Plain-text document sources
..........

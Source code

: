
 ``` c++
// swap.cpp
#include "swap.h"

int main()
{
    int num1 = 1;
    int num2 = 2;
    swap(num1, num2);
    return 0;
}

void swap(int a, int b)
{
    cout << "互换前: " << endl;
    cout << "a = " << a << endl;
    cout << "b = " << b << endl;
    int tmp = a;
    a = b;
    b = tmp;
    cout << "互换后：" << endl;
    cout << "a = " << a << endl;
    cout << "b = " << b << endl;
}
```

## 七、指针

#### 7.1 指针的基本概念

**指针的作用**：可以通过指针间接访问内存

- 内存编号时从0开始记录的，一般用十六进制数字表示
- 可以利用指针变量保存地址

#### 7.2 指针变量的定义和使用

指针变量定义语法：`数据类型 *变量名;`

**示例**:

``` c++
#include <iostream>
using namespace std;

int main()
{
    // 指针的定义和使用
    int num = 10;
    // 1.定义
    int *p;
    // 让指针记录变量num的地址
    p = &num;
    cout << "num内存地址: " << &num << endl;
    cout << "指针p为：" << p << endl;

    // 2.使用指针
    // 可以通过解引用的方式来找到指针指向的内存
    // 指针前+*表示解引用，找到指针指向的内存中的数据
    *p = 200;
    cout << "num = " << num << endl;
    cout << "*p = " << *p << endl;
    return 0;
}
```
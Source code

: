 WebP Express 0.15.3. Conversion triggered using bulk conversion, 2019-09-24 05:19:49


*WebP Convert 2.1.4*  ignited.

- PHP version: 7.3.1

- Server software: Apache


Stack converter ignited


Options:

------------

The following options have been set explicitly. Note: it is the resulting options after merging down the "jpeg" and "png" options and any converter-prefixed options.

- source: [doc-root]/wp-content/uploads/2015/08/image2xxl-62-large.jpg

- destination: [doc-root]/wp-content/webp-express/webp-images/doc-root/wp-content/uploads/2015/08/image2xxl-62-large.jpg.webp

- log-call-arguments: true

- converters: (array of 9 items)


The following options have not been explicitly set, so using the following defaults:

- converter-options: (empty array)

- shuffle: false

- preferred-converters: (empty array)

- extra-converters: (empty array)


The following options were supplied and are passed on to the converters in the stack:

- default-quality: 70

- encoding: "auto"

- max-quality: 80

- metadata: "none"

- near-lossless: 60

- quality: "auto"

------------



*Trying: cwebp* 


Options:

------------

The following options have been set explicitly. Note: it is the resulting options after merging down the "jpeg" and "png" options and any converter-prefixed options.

..........

— Exercise aim —
Every line that contains the string "empty" should be copied from the records.

— Exercise solution —
- converter-options: (empty array)
- preferred-converters: (empty array)
- extra-converters: (empty array)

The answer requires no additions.